In this post, we'll build a working AI agent from scratch in about 80 lines of Python. No LangChain. No CrewAI. No frameworks at all. Just raw API calls and a while loop. By the end, you'll understand exactly how every agent framework works under the hood — because you'll have built the core yourself.

We'll start with the basics (teaching an LLM to call a single function), then build up to a full agent loop with multi-step reasoning, error recovery, and safety guardrails. We'll show working code for both OpenAI and Anthropic APIs, because the pattern is the same even when the API shapes differ.

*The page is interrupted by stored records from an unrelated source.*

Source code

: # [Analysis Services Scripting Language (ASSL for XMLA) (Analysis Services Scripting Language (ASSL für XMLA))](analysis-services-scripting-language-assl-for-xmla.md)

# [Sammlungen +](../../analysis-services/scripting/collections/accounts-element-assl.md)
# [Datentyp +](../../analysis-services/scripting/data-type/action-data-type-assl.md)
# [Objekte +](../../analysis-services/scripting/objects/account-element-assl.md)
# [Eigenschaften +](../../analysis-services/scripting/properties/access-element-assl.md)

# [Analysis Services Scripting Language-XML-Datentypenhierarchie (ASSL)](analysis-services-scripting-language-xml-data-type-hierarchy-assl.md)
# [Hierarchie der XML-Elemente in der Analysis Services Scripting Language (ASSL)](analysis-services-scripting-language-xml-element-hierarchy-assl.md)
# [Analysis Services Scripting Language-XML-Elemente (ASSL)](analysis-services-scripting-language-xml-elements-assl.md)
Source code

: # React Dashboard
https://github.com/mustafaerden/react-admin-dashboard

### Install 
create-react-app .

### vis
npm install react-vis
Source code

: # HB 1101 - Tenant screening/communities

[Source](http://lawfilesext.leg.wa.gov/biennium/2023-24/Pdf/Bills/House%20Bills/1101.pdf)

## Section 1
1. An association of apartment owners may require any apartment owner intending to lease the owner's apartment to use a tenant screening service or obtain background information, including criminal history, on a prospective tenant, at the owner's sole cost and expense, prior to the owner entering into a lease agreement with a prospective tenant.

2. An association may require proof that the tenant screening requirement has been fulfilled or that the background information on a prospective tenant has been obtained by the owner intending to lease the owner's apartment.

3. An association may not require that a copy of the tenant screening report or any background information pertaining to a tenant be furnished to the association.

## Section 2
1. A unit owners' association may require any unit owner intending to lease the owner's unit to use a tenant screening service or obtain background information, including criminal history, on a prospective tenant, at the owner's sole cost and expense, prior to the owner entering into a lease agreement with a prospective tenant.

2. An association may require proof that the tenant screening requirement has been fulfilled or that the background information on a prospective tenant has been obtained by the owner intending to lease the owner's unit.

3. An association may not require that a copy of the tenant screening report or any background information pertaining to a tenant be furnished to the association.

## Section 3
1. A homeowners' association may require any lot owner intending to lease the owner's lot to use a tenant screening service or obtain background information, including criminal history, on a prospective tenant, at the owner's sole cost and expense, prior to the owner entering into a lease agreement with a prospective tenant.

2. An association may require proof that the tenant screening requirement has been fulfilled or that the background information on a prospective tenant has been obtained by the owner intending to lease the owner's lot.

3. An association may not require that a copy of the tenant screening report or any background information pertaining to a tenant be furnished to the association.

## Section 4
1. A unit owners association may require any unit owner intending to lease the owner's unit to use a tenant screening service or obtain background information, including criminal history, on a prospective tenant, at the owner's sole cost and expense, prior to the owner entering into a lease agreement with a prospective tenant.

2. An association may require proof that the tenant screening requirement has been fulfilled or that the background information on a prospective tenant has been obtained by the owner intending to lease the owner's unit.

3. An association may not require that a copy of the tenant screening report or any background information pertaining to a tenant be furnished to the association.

Function Calling 101: Teaching an LLM to Use Tools

Before we build an agent, we need the building block: function calling. This is the mechanism that lets an LLM say "I want to call this function with these arguments" instead of just generating text.

Here's the key mental model: the model never executes anything. It just outputs a structured request — "please call get_weather with location='Tokyo'" — and your code does the actual execution. The model is the brain; your code is the hands.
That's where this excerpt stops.